The expected response is the full set of records, unchanged.

Records excerpted from a collection
┌────────
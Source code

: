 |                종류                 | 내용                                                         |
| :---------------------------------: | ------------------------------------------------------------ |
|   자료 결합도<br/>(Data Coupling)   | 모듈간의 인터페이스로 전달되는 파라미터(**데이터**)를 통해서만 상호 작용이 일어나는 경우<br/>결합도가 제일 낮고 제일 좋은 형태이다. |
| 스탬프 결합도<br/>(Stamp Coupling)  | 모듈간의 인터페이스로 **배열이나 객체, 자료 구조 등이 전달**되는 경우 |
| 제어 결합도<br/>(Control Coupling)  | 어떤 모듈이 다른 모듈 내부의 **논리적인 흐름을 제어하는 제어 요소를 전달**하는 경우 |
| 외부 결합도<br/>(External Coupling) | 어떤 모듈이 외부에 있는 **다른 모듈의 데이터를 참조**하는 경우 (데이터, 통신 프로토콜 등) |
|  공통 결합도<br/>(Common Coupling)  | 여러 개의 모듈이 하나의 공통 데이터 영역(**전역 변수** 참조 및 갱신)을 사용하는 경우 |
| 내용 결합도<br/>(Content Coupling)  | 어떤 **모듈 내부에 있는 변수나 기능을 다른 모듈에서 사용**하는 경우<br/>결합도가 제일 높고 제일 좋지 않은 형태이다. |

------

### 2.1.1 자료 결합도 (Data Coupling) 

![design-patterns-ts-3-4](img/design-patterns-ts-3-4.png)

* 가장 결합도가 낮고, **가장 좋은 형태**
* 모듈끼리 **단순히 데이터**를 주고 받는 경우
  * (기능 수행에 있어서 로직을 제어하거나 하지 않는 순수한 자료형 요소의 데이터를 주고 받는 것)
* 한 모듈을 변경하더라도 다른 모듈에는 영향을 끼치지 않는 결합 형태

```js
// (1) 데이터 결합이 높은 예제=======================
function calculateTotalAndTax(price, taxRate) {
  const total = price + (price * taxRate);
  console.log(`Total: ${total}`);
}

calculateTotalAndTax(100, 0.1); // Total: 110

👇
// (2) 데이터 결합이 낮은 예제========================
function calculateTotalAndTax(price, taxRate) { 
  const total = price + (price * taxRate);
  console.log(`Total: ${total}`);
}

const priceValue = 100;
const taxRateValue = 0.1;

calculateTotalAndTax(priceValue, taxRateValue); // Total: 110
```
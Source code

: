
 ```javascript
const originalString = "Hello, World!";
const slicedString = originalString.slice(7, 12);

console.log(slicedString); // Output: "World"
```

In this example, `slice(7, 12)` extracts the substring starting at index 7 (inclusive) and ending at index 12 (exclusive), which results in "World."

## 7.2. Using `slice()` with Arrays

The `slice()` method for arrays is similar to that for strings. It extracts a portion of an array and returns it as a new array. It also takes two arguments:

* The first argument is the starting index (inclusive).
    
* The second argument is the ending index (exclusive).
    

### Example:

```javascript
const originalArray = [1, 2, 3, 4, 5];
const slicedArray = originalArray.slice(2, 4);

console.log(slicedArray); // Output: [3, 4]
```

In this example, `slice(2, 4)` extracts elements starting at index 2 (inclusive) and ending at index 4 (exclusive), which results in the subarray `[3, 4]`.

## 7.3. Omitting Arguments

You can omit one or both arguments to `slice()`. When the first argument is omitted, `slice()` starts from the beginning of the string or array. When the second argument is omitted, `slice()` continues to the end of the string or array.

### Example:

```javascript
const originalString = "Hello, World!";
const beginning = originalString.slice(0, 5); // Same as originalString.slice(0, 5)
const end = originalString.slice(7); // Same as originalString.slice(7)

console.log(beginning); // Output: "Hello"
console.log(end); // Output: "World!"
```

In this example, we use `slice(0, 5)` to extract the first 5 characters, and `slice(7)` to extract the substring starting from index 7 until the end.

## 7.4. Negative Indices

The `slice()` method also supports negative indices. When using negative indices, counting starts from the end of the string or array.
└────────
**Written answer:**
Source code

: |                종류                 | 내용                                                         |
| :---------------------------------: | ------------------------------------------------------------ |
|   자료 결합도<br/>(Data Coupling)   | 모듈간의 인터페이스로 전달되는 파라미터(**데이터**)를 통해서만 상호 작용이 일어나는 경우<br/>결합도가 제일 낮고 제일 좋은 형태이다. |
| 스탬프 결합도<br/>(Stamp Coupling)  | 모듈간의 인터페이스로 **배열이나 객체, 자료 구조 등이 전달**되는 경우 |
| 제어 결합도<br/>(Control Coupling)  | 어떤 모듈이 다른 모듈 내부의 **논리적인 흐름을 제어하는 제어 요소를 전달**하는 경우 |
| 외부 결합도<br/>(External Coupling) | 어떤 모듈이 외부에 있는 **다른 모듈의 데이터를 참조**하는 경우 (데이터, 통신 프로토콜 등) |
|  공통 결합도<br/>(Common Coupling)  | 여러 개의 모듈이 하나의 공통 데이터 영역(**전역 변수** 참조 및 갱신)을 사용하는 경우 |
| 내용 결합도<br/>(Content Coupling)  | 어떤 **모듈 내부에 있는 변수나 기능을 다른 모듈에서 사용**하는 경우<br/>결합도가 제일 높고 제일 좋지 않은 형태이다. |

------

### 2.1.1 자료 결합도 (Data Coupling) 

![design-patterns-ts-3-4](img/design-patterns-ts-3-4.png)

* 가장 결합도가 낮고, **가장 좋은 형태**
* 모듈끼리 **단순히 데이터**를 주고 받는 경우
  * (기능 수행에 있어서 로직을 제어하거나 하지 않는 순수한 자료형 요소의 데이터를 주고 받는 것)
* 한 모듈을 변경하더라도 다른 모듈에는 영향을 끼치지 않는 결합 형태

```js
// (1) 데이터 결합이 높은 예제=======================
function calculateTotalAndTax(price, taxRate) {
  const total = price + (price * taxRate);
  console.log(`Total: ${total}`);
}

calculateTotalAndTax(100, 0.1); // Total: 110

👇
// (2) 데이터 결합이 낮은 예제========================
function calculateTotalAndTax(price, taxRate) { 
  const total = price + (price * taxRate);
  console.log(`Total: ${total}`);
}

const priceValue = 100;
const taxRateValue = 0.1;

calculateTotalAndTax(priceValue, taxRateValue); // Total: 110
```
Source code

:
 ```javascript
const originalString = "Hello, World!";
const slicedString = originalString.slice(7, 12);

console.log(slicedString); // Output: "World"
```

In this example, `slice(7, 12)` extracts the substring starting at index 7 (inclusive) and ending at index 12 (exclusive), which results in "World."

## 7.2. Using `slice()` with Arrays

The `slice()` method for arrays is similar to that for strings. It extracts a portion of an array and returns it as a new array. It also takes two arguments:

* The first argument is the starting index (inclusive).
    
* The second argument is the ending index (exclusive).
    

### Example:

```javascript
const originalArray = [1, 2, 3, 4, 5];
const slicedArray = originalArray.slice(2, 4);

console.log(slicedArray); // Output: [3, 4]
```

In this example, `slice(2, 4)` extracts elements starting at index 2 (inclusive) and ending at index 4 (exclusive), which results in the subarray `[3, 4]`.

## 7.3. Omitting Arguments

You can omit one or both arguments to `slice()`. When the first argument is omitted, `slice()` starts from the beginning of the string or array. When the second argument is omitted, `slice()` continues to the end of the string or array.

### Example:

```javascript
const originalString = "Hello, World!";
const beginning = originalString.slice(0, 5); // Same as originalString.slice(0, 5)
const end = originalString.slice(7); // Same as originalString.slice(7)

console.log(beginning); // Output: "Hello"
console.log(end); // Output: "World!"
```

In this example, we use `slice(0, 5)` to extract the first 5 characters, and `slice(7)` to extract the substring starting from index 7 until the end.

## 7.4. Negative Indices

The `slice()` method also supports negative indices. When using negative indices, counting starts from the end of the string or array.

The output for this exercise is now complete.